(WHAT IS EXPECTED) Locate and copy each line in the data that contains the word "Slack".

(Dataset entries)

Segment Open

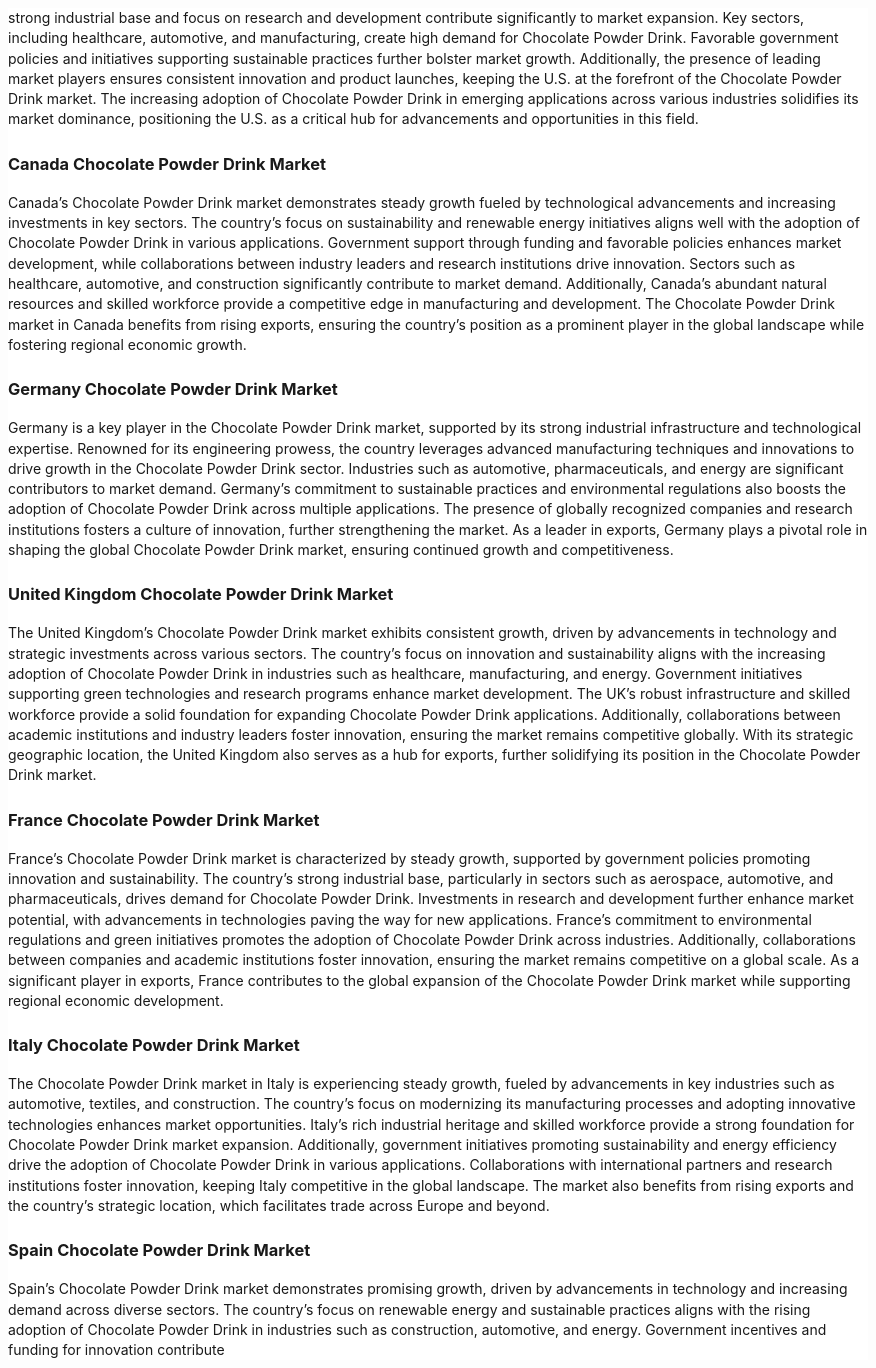 strong industrial base and focus on research and development contribute significantly to market expansion. Key sectors, including healthcare, automotive, and manufacturing, create high demand for Chocolate Powder Drink. Favorable government policies and initiatives supporting sustainable practices further bolster market growth. Additionally, the presence of leading market players ensures consistent innovation and product launches, keeping the U.S. at the forefront of the Chocolate Powder Drink market. The increasing adoption of Chocolate Powder Drink in emerging applications across various industries solidifies its market dominance, positioning the U.S. as a critical hub for advancements and opportunities in this field.</p><h3>Canada Chocolate Powder Drink Market</h3><p>Canada&rsquo;s Chocolate Powder Drink market demonstrates steady growth fueled by technological advancements and increasing investments in key sectors. The country&rsquo;s focus on sustainability and renewable energy initiatives aligns well with the adoption of Chocolate Powder Drink in various applications. Government support through funding and favorable policies enhances market development, while collaborations between industry leaders and research institutions drive innovation. Sectors such as healthcare, automotive, and construction significantly contribute to market demand. Additionally, Canada&rsquo;s abundant natural resources and skilled workforce provide a competitive edge in manufacturing and development. The Chocolate Powder Drink market in Canada benefits from rising exports, ensuring the country&rsquo;s position as a prominent player in the global landscape while fostering regional economic growth.</p><h3>Germany Chocolate Powder Drink Market</h3><p>Germany is a key player in the Chocolate Powder Drink market, supported by its strong industrial infrastructure and technological expertise. Renowned for its engineering prowess, the country leverages advanced manufacturing techniques and innovations to drive growth in the Chocolate Powder Drink sector. Industries such as automotive, pharmaceuticals, and energy are significant contributors to market demand. Germany&rsquo;s commitment to sustainable practices and environmental regulations also boosts the adoption of Chocolate Powder Drink across multiple applications. The presence of globally recognized companies and research institutions fosters a culture of innovation, further strengthening the market. As a leader in exports, Germany plays a pivotal role in shaping the global Chocolate Powder Drink market, ensuring continued growth and competitiveness.</p><h3>United Kingdom Chocolate Powder Drink Market</h3><p>The United Kingdom&rsquo;s Chocolate Powder Drink market exhibits consistent growth, driven by advancements in technology and strategic investments across various sectors. The country&rsquo;s focus on innovation and sustainability aligns with the increasing adoption of Chocolate Powder Drink in industries such as healthcare, manufacturing, and energy. Government initiatives supporting green technologies and research programs enhance market development. The UK&rsquo;s robust infrastructure and skilled workforce provide a solid foundation for expanding Chocolate Powder Drink applications. Additionally, collaborations between academic institutions and industry leaders foster innovation, ensuring the market remains competitive globally. With its strategic geographic location, the United Kingdom also serves as a hub for exports, further solidifying its position in the Chocolate Powder Drink market.</p><h3>France Chocolate Powder Drink Market</h3><p>France&rsquo;s Chocolate Powder Drink market is characterized by steady growth, supported by government policies promoting innovation and sustainability. The country&rsquo;s strong industrial base, particularly in sectors such as aerospace, automotive, and pharmaceuticals, drives demand for Chocolate Powder Drink. Investments in research and development further enhance market potential, with advancements in technologies paving the way for new applications. France&rsquo;s commitment to environmental regulations and green initiatives promotes the adoption of Chocolate Powder Drink across industries. Additionally, collaborations between companies and academic institutions foster innovation, ensuring the market remains competitive on a global scale. As a significant player in exports, France contributes to the global expansion of the Chocolate Powder Drink market while supporting regional economic development.</p><h3>Italy Chocolate Powder Drink Market</h3><p>The Chocolate Powder Drink market in Italy is experiencing steady growth, fueled by advancements in key industries such as automotive, textiles, and construction. The country&rsquo;s focus on modernizing its manufacturing processes and adopting innovative technologies enhances market opportunities. Italy&rsquo;s rich industrial heritage and skilled workforce provide a strong foundation for Chocolate Powder Drink market expansion. Additionally, government initiatives promoting sustainability and energy efficiency drive the adoption of Chocolate Powder Drink in various applications. Collaborations with international partners and research institutions foster innovation, keeping Italy competitive in the global landscape. The market also benefits from rising exports and the country&rsquo;s strategic location, which facilitates trade across Europe and beyond.</p><h3>Spain Chocolate Powder Drink Market</h3><p>Spain&rsquo;s Chocolate Powder Drink market demonstrates promising growth, driven by advancements in technology and increasing demand across diverse sectors. The country&rsquo;s focus on renewable energy and sustainable practices aligns with the rising adoption of Chocolate Powder Drink in industries such as construction, automotive, and energy. Government incentives and funding for innovation contribute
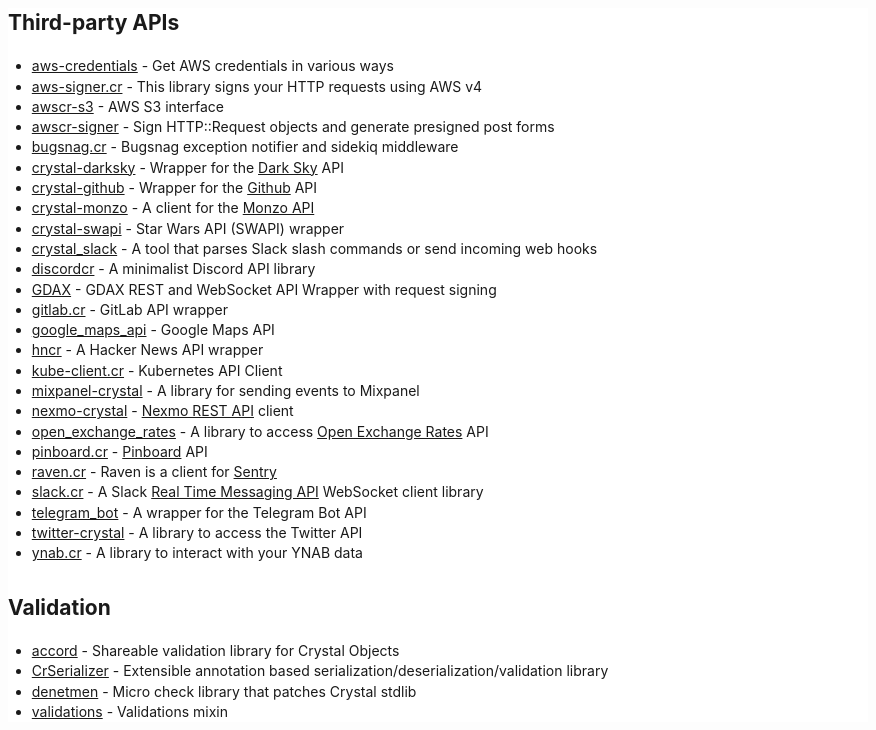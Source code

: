 ## Third-party APIs
 * [aws-credentials](https://github.com/y2k2mt/aws-credentials) - Get AWS credentials in various ways
 * [aws-signer.cr](https://github.com/beanieboi/aws-signer.cr) - This library signs your HTTP requests using AWS v4
 * [awscr-s3](https://github.com/taylorfinnell/awscr-s3) - AWS S3 interface
 * [awscr-signer](https://github.com/taylorfinnell/awscr-signer) - Sign HTTP::Request objects and generate presigned post forms
 * [bugsnag.cr](https://github.com/gewo/bugsnag.cr) - Bugsnag exception notifier and sidekiq middleware
 * [crystal-darksky](https://github.com/sb89/crystal-darksky) - Wrapper for the [Dark Sky](https://darksky.net) API
 * [crystal-github](https://github.com/felipeelias/crystal-github) - Wrapper for the [Github](https://github.com/) API
 * [crystal-monzo](https://github.com/barisbalic/crystal-monzo) - A client for the [Monzo API](https://monzo.com/docs/)
 * [crystal-swapi](https://github.com/sb89/crystal-swapi) - Star Wars API (SWAPI) wrapper
 * [crystal_slack](https://github.com/manastech/crystal_slack) - A tool that parses Slack slash commands or send incoming web hooks
 * [discordcr](https://github.com/meew0/discordcr) - A minimalist Discord API library
 * [GDAX](https://github.com/mccallofthewild/gdax) - GDAX REST and WebSocket API Wrapper with request signing
 * [gitlab.cr](https://github.com/icyleaf/gitlab.cr) - GitLab API wrapper
 * [google_maps_api](https://github.com/fridgerator/google_maps_api) - Google Maps API
 * [hncr](https://github.com/Gangwolf/hncr) - A Hacker News API wrapper
 * [kube-client.cr](https://github.com/spoved/kube-client.cr) - Kubernetes API Client
 * [mixpanel-crystal](https://github.com/petoem/mixpanel-crystal) - A library for sending events to Mixpanel
 * [nexmo-crystal](https://github.com/timcraft/nexmo-crystal) - [Nexmo REST API](https://developer.nexmo.com/) client
 * [open_exchange_rates](https://github.com/osfx/open_exchange_rates) - A library to access [Open Exchange Rates](https://openexchangerates.org/) API
 * [pinboard.cr](https://github.com/oz/pinboard.cr) - [Pinboard](https://pinboard.in) API
 * [raven.cr](https://github.com/sija/raven.cr) - Raven is a client for [Sentry](https://github.com/getsentry/sentry)
 * [slack.cr](https://github.com/DougEverly/slack.cr) - A Slack [Real Time Messaging API](https://api.slack.com/rtm) WebSocket client library
 * [telegram_bot](https://github.com/hangyas/telegram_bot) - A wrapper for the Telegram Bot API
 * [twitter-crystal](https://github.com/sferik/twitter-crystal) - A library to access the Twitter API
 * [ynab.cr](https://github.com/jaredsmithse/ynab.cr) - A library to interact with your YNAB data

## Validation
 * [accord](https://github.com/neovintage/accord) - Shareable validation library for Crystal Objects
 * [CrSerializer](https://github.com/blacksmoke16/CrSerializer) - Extensible annotation based serialization/deserialization/validation library
 * [denetmen](https://github.com/izniburak/denetmen) - Micro check library that patches Crystal stdlib
 * [validations](https://github.com/vladfaust/validations.cr) - Validations mixin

Segment Closed

(ANSWER FOR THIS EXERCISE)
 * [crystal_slack](https://github.com/manastech/crystal_slack) - A tool that parses Slack slash commands or send incoming web hooks
 * [slack.cr](https://github.com/DougEverly/slack.cr) - A Slack [Real Time Messaging API](https://api.slack.com/rtm) WebSocket client library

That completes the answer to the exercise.